Y cada vez en ese momento se vuelve más fácil respirar. Porque los perros saben perdonar. Amar profundamente, sin condiciones, a pesar de todo.

Esta experiencia me enseñó lo más importante: cualquier ser vivo que busca nuestro apoyo merece una segunda oportunidad. A veces, nosotros también.

¿Sabías cómo los animales saben perdonar?

A veces me sorprende pensar: ¿de dónde sacan tanto corazón? ¿Cómo logran, incluso después de una vida dura, tener en sus ojos una luz pura, cálida, sin un atisbo de reproche?

No recuerdan las ofensas, no nos señalan nuestras debilidades.

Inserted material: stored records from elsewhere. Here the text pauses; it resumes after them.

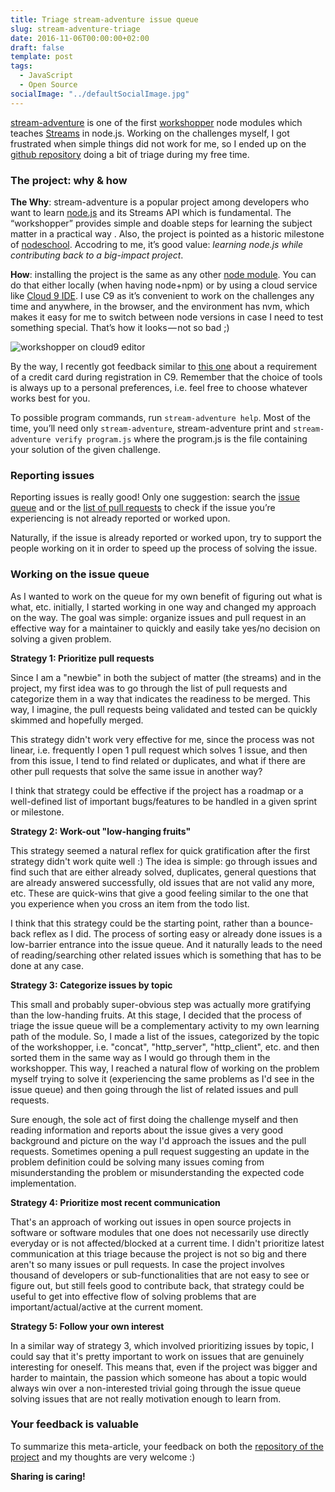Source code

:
 ```yaml
---
title: Triage stream-adventure issue queue
slug: stream-adventure-triage
date: 2016-11-06T00:00:00+02:00
draft: false
template: post
tags:
  - JavaScript
  - Open Source
socialImage: "../defaultSocialImage.jpg"
---
```


[stream-adventure](https://github.com/workshopper/stream-adventure) is one of the first [workshopper](https://nodeschool.io/about.html) node modules which teaches [Streams](https://nodejs.org/api/stream.html) in node.js. Working on the challenges myself, I got frustrated when simple things did not work for me, so I ended up on the [github repository](https://github.com/workshopper/stream-adventure) doing a bit of triage during my free time.

### The project: why & how

**The Why**: stream-adventure is a popular project among developers who want to learn [node.js](https://nodejs.org/) and its Streams API which is fundamental. The “workshopper” provides simple and doable steps for learning the subject matter in a practical way . Also, the project is pointed as a historic milestone of [nodeschool](https://nodeschool.io/about.html). Accodring to me, it’s good value: _learning node.js while contributing back to a big-impact project_.

**How**: installing the project is the same as any other [node module](https://www.npmjs.com/package/stream-adventure#install). You can do that either locally (when having node+npm) or by using a cloud service like [Cloud 9 IDE](/cloud9-editor). I use C9 as it’s convenient to work on the challenges any time and anywhere, in the browser, and the environment has nvm, which makes it easy for me to switch between node versions in case I need to test something special.
That’s how it looks — not so bad ;)

![workshopper on cloud9 editor](https://cdn-images-1.medium.com/max/1400/1*ha_bEZaLR_t9Kc13Tac-Qw.png)

By the way, I recently got feedback similar to [this one](http://forum.freecodecamp.com/t/cloud9-requiring-credit-card/23482) about a requirement of a credit card during registration in C9. Remember that the choice of tools is always up to a personal preferences, i.e. feel free to choose whatever works best for you.

To possible program commands, run `stream-adventure help`. Most of the time, you’ll need only `stream-adventure`, stream-adventure print and `stream-adventure verify program.js` where the program.js is the file containing your solution of the given challenge.

### Reporting issues

Reporting issues is really good! Only one suggestion: search the [issue queue](https://github.com/workshopper/stream-adventure/issues) and or the [list of pull requests](https://github.com/workshopper/stream-adventure/pulls) to check if the issue you’re experiencing is not already reported or worked upon.

Naturally, if the issue is already reported or worked upon, try to support the people working on it in order to speed up the process of solving the issue.

### Working on the issue queue

As I wanted to work on the queue for my own benefit of figuring out what is what, etc. initially, I started working in one way and changed my approach on the way. The goal was simple: organize issues and pull request in an effective way for a maintainer to quickly and easily take yes/no decision on solving a given problem.

**Strategy 1: Prioritize pull requests**

Since I am a "newbie" in both the subject of matter (the streams) and in the project, my first idea was to go through the list of pull requests and categorize them in a way that indicates the readiness to be merged. This way, I imagine, the pull requests being validated and tested can be quickly skimmed and hopefully merged.

This strategy didn't work very effective for me, since the process was not linear, i.e. frequently I open 1 pull request which solves 1 issue, and then from this issue, I tend to find related or duplicates, and what if there are other pull requests that solve the same issue in another way?

I think that strategy could be effective if the project has a roadmap or a well-defined list of important bugs/features to be handled in a given sprint or milestone.

**Strategy 2: Work-out "low-hanging fruits"**

This strategy seemed a natural reflex for quick gratification after the first strategy didn't work quite well :) The idea is simple: go through issues and find such that are either already solved, duplicates, general questions that are already answered successfully, old issues that are not valid any more, etc. These are quick-wins that give a good feeling similar to the one that you experience when you cross an item from the todo list.

I think that this strategy could be the starting point, rather than a bounce-back reflex as I did. The process of sorting easy or already done issues is a low-barrier entrance into the issue queue. And it naturally leads to the need of reading/searching other related issues which is something that has to be done at any case.

**Strategy 3: Categorize issues by topic**

This small and probably super-obvious step was actually more gratifying than the low-handing fruits. At this stage, I decided that the process of triage the issue queue will be a complementary activity to my own learning path of the module. So, I made a list of the issues, categorized by the topic of the workshopper, i.e. "concat", "http_server", "http_client", etc. and then sorted them in the same way as I would go through them in the workshopper. This way, I reached a natural flow of working on the problem myself trying to solve it (experiencing the same problems as I'd see in the issue queue) and then going through the list of related issues and pull requests.

Sure enough, the sole act of first doing the challenge myself and then reading information and reports about the issue gives a very good background and picture on the way I'd approach the issues and the pull requests. Sometimes opening a pull request suggesting an update in the problem definition could be solving many issues coming from misunderstanding the problem or misunderstanding the expected code implementation.

**Strategy 4: Prioritize most recent communication**

That's an approach of working out issues in open source projects in software or software modules that one does not necessarily use directly everyday or is not affected/blocked at a current time. I didn't prioritize latest communication at this triage because the project is not so big and there aren't so many issues or pull requests. In case the project involves thousand of developers or sub-functionalities that are not easy to see or figure out, but still feels good to contribute back, that strategy could be useful to get into effective flow of solving problems that are important/actual/active at the current moment.

**Strategy 5: Follow your own interest**

In a similar way of strategy 3, which involved prioritizing issues by topic, I could say that it's pretty important to work on issues that are genuinely interesting for oneself. This means that, even if the project was bigger and harder to maintain, the passion which someone has about a topic would always win over a non-interested trivial going through the issue queue solving issues that are not really motivation enough to learn from.

### Your feedback is valuable

To summarize this meta-article, your feedback on both the [repository of the project][1] and my thoughts are very welcome :)

**Sharing is caring!**

[1]: https://github.com/workshopper/stream-adventure/issues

Simplemente se alegran al vernos, menean la cola, como diciendo: «Me alegra que estés aquí».

Y es aquí donde entiendo: deberíamos aprender de ellos. A la misericordia, a la paciencia, a la capacidad de perdonar de verdad. Porque en un mundo donde frecuentemente falta el calor, un perro lo ofrece sin palabras.

Y cuando aceptamos este regalo, sincero, sin condiciones, algo en nuestro interior cambia. Nos volvemos más tranquilos. Más suaves. Más amables.

Para concluir

Si hay en el mundo una sinceridad inconmovible, se oculta en la confianza que nos otorgan nuestros amigos de cuatro patas. Me llevó dar un paso imprudente y perder a mi perro para comprender la fragilidad de este vínculo. Ahora intento atesorar cada momento cuando la veo dormir plácidamente, a veces moviendo graciosamente las orejas, o cuando me recibe alegremente al regresar del paseo. Y ese sentimiento es invaluable: sentir que estamos juntos.